THE TASK
The line count for "title" is all that is needed: say how many lines in the listing below contain it.

DATASET EXCERPTS

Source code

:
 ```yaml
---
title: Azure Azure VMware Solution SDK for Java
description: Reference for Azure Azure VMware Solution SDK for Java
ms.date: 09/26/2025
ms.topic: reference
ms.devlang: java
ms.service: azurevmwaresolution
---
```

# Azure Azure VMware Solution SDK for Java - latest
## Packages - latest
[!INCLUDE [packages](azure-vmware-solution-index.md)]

---

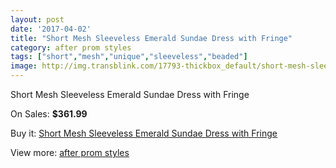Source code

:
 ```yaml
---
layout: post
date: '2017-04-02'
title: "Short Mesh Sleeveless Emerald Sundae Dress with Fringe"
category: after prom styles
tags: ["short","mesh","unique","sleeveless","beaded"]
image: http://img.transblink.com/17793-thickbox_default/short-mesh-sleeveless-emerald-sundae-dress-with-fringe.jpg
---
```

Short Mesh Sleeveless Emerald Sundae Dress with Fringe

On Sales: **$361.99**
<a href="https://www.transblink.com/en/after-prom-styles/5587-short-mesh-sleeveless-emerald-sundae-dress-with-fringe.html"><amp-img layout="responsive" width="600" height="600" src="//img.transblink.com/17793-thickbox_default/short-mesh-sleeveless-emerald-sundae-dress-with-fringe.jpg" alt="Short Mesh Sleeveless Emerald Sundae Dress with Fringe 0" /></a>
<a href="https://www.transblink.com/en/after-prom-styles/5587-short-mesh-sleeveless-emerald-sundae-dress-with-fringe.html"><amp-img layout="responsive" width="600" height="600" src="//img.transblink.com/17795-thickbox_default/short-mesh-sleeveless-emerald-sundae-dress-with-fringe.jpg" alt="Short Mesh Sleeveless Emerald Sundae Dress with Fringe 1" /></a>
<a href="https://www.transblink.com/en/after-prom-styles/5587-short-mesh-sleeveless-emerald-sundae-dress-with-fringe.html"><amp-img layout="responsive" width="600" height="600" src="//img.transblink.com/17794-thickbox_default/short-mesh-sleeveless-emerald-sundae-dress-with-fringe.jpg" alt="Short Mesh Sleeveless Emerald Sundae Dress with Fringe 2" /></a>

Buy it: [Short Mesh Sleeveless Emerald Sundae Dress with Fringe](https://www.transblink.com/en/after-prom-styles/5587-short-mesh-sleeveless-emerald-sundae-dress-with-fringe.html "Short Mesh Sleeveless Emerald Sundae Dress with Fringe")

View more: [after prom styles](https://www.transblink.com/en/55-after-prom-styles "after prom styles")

WRITTEN SOLUTION
2